Collection entries
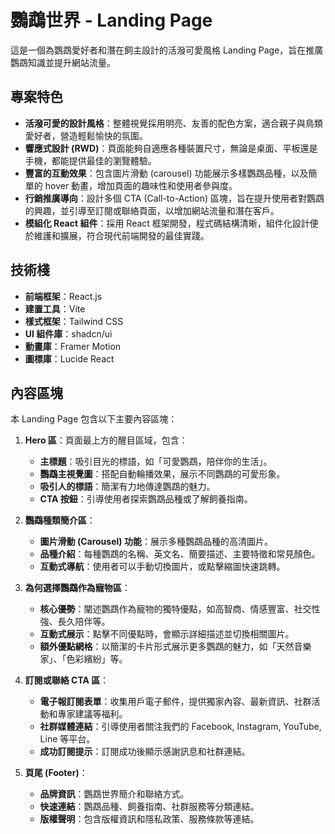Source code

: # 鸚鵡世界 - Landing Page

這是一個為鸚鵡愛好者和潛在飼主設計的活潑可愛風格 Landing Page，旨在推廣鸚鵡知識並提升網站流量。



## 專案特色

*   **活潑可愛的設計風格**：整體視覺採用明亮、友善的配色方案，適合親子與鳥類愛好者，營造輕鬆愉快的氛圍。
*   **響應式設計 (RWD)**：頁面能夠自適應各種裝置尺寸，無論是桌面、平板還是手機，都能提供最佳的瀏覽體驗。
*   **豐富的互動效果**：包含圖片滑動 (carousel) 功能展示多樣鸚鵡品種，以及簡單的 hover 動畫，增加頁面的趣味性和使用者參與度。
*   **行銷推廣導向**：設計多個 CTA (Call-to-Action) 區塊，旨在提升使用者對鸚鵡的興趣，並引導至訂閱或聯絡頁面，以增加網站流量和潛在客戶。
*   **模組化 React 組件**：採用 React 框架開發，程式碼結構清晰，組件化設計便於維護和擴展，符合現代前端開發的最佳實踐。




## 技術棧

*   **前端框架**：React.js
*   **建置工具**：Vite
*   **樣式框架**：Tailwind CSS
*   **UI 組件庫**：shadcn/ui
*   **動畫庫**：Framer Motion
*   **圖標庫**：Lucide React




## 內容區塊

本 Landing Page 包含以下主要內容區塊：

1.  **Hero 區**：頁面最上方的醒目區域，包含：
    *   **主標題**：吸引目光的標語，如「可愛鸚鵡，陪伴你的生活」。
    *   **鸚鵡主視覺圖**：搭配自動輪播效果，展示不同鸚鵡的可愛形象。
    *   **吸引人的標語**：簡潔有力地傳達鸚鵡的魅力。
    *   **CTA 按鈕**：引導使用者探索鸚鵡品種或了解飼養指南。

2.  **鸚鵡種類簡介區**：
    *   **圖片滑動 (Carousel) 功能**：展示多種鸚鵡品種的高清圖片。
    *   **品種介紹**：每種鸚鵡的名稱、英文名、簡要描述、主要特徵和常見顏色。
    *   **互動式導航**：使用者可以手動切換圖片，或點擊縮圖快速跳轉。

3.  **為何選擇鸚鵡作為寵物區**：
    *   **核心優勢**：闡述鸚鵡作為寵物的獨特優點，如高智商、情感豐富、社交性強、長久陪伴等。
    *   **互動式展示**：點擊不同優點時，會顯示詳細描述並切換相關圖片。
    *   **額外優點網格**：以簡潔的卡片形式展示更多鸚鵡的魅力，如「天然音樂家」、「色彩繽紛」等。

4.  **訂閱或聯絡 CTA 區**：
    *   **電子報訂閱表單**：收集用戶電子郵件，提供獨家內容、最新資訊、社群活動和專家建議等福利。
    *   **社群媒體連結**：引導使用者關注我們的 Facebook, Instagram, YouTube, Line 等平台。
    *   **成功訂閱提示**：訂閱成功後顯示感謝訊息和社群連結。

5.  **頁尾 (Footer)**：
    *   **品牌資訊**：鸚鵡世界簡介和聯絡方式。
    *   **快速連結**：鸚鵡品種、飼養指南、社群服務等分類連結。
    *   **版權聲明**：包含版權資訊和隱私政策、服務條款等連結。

--

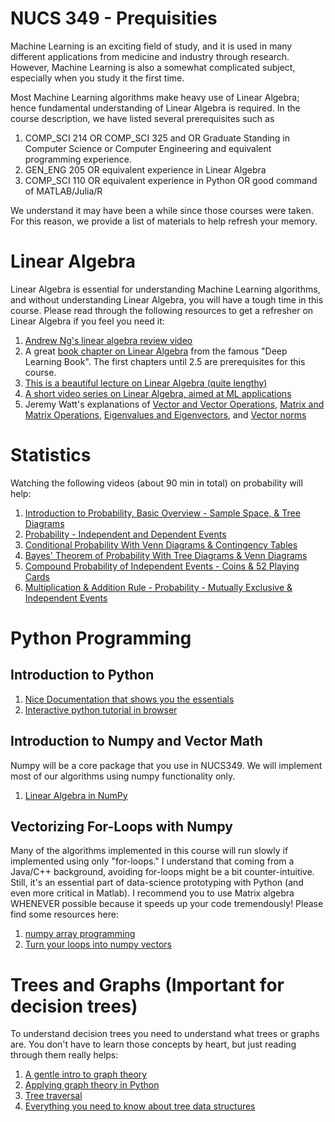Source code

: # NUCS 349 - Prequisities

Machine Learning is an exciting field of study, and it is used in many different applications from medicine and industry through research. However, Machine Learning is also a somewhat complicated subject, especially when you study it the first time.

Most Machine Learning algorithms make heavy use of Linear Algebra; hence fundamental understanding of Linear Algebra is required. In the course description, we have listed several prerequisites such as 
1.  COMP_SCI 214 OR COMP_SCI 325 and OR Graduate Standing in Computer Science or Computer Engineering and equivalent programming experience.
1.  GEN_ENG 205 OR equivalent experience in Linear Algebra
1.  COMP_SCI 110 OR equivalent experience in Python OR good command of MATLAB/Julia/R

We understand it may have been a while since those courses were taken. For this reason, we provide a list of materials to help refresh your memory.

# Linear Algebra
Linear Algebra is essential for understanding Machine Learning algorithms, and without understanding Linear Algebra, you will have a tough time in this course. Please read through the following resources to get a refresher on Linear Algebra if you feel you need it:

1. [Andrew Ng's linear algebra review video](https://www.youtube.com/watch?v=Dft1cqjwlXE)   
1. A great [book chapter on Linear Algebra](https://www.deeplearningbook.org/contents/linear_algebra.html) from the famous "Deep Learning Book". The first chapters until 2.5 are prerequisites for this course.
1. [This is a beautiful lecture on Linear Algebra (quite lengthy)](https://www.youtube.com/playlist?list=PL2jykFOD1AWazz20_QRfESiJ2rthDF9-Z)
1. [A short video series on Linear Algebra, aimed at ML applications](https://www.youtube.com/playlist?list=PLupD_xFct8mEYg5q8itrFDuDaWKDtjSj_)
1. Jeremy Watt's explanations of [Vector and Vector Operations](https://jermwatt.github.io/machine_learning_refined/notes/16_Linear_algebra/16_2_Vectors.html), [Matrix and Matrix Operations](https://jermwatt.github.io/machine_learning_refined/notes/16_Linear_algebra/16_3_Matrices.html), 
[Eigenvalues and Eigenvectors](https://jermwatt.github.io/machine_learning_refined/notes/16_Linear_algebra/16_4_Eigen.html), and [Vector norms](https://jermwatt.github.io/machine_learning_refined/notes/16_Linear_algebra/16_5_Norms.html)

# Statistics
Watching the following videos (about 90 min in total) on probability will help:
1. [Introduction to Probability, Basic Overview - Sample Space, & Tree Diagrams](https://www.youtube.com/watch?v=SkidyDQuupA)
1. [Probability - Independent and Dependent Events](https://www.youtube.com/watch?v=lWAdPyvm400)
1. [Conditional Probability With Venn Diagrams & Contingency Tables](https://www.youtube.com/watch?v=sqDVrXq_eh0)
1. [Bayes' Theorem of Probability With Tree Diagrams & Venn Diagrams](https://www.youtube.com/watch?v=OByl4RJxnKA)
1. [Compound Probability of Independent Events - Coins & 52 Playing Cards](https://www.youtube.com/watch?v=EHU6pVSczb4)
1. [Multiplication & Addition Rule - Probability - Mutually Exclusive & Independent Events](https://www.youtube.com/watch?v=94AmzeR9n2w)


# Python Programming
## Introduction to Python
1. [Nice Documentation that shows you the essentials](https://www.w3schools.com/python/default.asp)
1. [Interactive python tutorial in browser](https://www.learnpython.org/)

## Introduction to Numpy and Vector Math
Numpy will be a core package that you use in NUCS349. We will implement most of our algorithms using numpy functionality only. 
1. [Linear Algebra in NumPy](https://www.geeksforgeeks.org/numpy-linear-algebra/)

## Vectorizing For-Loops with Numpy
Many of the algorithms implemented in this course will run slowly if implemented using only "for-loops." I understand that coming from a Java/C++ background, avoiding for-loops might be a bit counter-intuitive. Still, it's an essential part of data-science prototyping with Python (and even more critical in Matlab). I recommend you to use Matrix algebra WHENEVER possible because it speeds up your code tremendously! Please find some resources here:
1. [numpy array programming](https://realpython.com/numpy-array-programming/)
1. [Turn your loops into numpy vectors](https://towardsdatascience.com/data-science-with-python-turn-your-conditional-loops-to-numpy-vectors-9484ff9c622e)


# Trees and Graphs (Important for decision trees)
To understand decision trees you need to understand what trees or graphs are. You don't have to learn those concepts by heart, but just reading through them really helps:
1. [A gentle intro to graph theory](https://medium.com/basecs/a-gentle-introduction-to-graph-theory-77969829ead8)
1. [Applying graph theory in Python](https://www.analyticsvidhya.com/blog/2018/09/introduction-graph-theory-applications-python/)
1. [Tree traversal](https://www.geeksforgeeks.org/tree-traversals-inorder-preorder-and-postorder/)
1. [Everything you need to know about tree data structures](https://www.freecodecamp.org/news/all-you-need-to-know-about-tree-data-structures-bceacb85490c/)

---

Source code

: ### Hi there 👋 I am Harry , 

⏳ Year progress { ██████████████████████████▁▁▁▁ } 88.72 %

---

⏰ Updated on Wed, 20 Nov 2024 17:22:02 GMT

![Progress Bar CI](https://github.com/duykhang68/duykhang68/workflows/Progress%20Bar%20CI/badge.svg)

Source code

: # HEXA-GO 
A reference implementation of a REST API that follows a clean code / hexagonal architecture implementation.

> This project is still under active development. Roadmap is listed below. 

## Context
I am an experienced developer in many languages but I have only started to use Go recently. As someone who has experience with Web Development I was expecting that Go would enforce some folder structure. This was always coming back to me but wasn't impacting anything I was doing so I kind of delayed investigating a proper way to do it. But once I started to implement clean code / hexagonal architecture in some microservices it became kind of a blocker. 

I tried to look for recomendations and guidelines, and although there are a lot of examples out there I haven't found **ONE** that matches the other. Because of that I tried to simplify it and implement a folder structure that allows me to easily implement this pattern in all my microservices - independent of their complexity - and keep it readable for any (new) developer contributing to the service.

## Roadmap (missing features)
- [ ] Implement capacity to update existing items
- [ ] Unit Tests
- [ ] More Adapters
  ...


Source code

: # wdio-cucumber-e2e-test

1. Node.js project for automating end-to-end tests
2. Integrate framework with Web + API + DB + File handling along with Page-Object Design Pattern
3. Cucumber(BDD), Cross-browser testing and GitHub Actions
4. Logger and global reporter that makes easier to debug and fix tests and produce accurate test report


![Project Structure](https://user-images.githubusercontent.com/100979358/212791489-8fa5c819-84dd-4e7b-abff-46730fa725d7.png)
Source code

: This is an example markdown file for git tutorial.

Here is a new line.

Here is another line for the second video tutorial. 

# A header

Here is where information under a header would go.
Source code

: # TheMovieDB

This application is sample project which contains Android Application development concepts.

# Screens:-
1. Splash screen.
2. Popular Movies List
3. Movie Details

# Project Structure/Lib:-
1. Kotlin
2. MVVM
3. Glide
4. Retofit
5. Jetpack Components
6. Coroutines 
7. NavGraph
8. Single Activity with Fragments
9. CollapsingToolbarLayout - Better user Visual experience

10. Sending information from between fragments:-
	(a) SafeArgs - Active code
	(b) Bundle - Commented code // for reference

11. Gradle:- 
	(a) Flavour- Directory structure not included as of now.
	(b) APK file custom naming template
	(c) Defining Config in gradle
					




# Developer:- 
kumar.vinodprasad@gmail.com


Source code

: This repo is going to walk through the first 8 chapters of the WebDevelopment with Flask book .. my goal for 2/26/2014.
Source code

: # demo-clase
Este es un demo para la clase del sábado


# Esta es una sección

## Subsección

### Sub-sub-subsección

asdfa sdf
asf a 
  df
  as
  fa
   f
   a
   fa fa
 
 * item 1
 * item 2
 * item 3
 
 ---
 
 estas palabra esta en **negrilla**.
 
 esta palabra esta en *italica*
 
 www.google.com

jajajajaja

What the task asks:
Find how many lines in the entries above use the word "clase". Write the number alone.

Response:
2